• EXERCISE DETAILS
Give all of the data below again exactly, and drop the images.

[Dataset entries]
○ ○ ○ ○
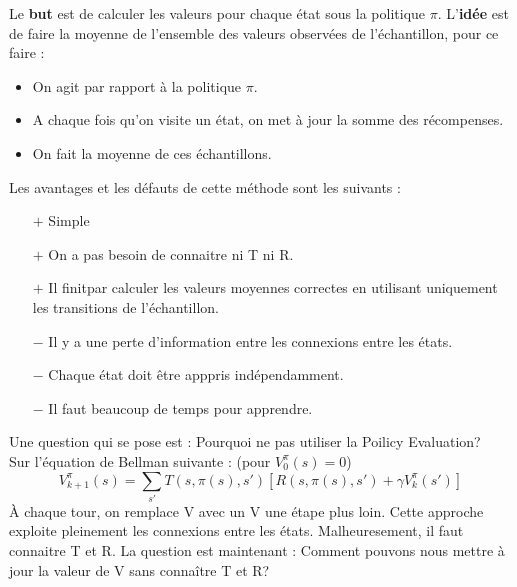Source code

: \label{ssubsub:direct_evaluation}
Le \textbf{but} est de calculer les valeurs pour chaque état sous la politique $\pi$. L'\textbf{idée} est de faire la moyenne
de l'ensemble des valeurs observées de l'échantillon, pour ce faire :
\begin{itemize}[label=\textbullet]
    \item On agit par rapport à la politique $\pi$.
    \item A chaque fois qu'on visite un état, on met à jour la somme des récompenses.
    \item On fait la moyenne de ces échantillons.
\end{itemize}
Les avantages et les défauts de cette méthode sont les suivants :
\begin{itemize}[label=\textbullet]
    \item[$+$] Simple
    \item[$+$] On a pas besoin de connaitre ni T ni R.
    \item[$+$] Il finitpar calculer les valeurs moyennes correctes en utilisant uniquement les transitions de l'échantillon.
    \item[$-$] Il y a une perte d'information entre les connexions entre les états.
    \item[$-$] Chaque état doit être apppris indépendamment.
    \item[$-$] Il faut beaucoup de temps pour apprendre. 
\end{itemize}

\label{ssubsub:td_learning}
Une question qui se pose est : Pourquoi ne pas utiliser la Poilicy Evaluation?\\
Sur l'équation de Bellman suivante : (pour $V_0^{\pi}(s)=0$)
\begin{equation*}
    V_{k+1}^{\pi}(s)=\sum_{s'}T(s,\pi(s),s')[R(s,\pi(s),s')+\gamma V_k^{\pi}(s')]
\end{equation*}
À chaque tour, on remplace V avec un V une étape plus loin. Cette approche exploite pleinement les connexions entre les états.
Malheuresement, il faut connaitre T et R. La question est maintenant : Comment pouvons nous mettre à jour la valeur de V sans
connaître T et R?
○ ○ ○ ○
• WRITTEN RESPONSE
Source code

: \label{ssubsub:direct_evaluation}
Le \textbf{but} est de calculer les valeurs pour chaque état sous la politique $\pi$. L'\textbf{idée} est de faire la moyenne
de l'ensemble des valeurs observées de l'échantillon, pour ce faire :
\begin{itemize}[label=\textbullet]
    \item On agit par rapport à la politique $\pi$.
    \item A chaque fois qu'on visite un état, on met à jour la somme des récompenses.
    \item On fait la moyenne de ces échantillons.
\end{itemize}
Les avantages et les défauts de cette méthode sont les suivants :
\begin{itemize}[label=\textbullet]
    \item[$+$] Simple
    \item[$+$] On a pas besoin de connaitre ni T ni R.
    \item[$+$] Il finitpar calculer les valeurs moyennes correctes en utilisant uniquement les transitions de l'échantillon.
    \item[$-$] Il y a une perte d'information entre les connexions entre les états.
    \item[$-$] Chaque état doit être apppris indépendamment.
    \item[$-$] Il faut beaucoup de temps pour apprendre. 
\end{itemize}

\label{ssubsub:td_learning}
Une question qui se pose est : Pourquoi ne pas utiliser la Poilicy Evaluation?\\
Sur l'équation de Bellman suivante : (pour $V_0^{\pi}(s)=0$)
\begin{equation*}
    V_{k+1}^{\pi}(s)=\sum_{s'}T(s,\pi(s),s')[R(s,\pi(s),s')+\gamma V_k^{\pi}(s')]
\end{equation*}
À chaque tour, on remplace V avec un V une étape plus loin. Cette approche exploite pleinement les connexions entre les états.
Malheuresement, il faut connaitre T et R. La question est maintenant : Comment pouvons nous mettre à jour la valeur de V sans
connaître T et R?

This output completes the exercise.